The oil industry rejects they are at fault for gasoline prices that have reached a high not seen since 2014, and, in fact, is at least partly blaming the White House.
“This is a distraction from the fundamental market shift that is taking place and the ill-advised government decisions that are exacerbating this challenging situation,” said Frank Macchiarola, the American Petroleum Institute’s senior vice president of policy, economics, and regulation. “Rather than launching investigations on markets that are regulated and closely monitored on a daily basis or pleading with OPEC to increase supply, we should be encouraging the safe and responsible development of American-made oil and natural gas.”
But the strategy points to the struggles the administration has in addressing surging gasoline prices that have set off political alarm bells within the White House. While presidents have little control over the price consumers pay at the pump, gasoline prices are the most visible form of inflation for consumers, and rising energy costs threaten an economic rebound from the pandemic.
Pump prices often mirror gains and losses in crude oil prices. However, it can take time to materialize as oil trades in the form of futures — reflecting prices for the upcoming month, rather than immediately. So refiners first need to process the crude they already bought at higher prices. In addition, retail prices also include other variables such as taxes, transport and ethanol blending costs.

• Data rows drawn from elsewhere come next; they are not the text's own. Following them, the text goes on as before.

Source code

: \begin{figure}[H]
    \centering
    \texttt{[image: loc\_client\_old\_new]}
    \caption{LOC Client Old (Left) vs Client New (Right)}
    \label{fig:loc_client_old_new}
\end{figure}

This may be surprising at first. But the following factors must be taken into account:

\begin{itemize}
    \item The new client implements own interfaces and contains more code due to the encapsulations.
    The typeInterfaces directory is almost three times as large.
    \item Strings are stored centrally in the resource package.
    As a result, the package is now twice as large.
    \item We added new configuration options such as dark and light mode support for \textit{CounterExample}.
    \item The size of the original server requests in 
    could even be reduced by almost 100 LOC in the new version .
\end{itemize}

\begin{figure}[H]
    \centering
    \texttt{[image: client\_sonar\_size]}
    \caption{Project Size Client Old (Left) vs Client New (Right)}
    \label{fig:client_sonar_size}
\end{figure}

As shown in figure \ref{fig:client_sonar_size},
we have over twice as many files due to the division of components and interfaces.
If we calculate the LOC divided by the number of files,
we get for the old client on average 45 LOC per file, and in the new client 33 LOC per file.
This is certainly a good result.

The jawboning on gasoline prices comes as the Biden administration has been considering an array of options to address the issue with a small group of Biden aides meeting for several weeks. The most likely outcome, analysts say, is unleashing millions of barrels from the nation’s emergency oil cache, the Strategic Petroleum Reserve, though the government’s own Energy Information Administration has said the benefit of that isn’t likely be to be long lasting.
“DOE is continuing to monitor and evaluate tools with WH and agency partners for if and when actions are needed,” the Energy Department said in an email. “No decisions have been made and nothing further to share at this time.”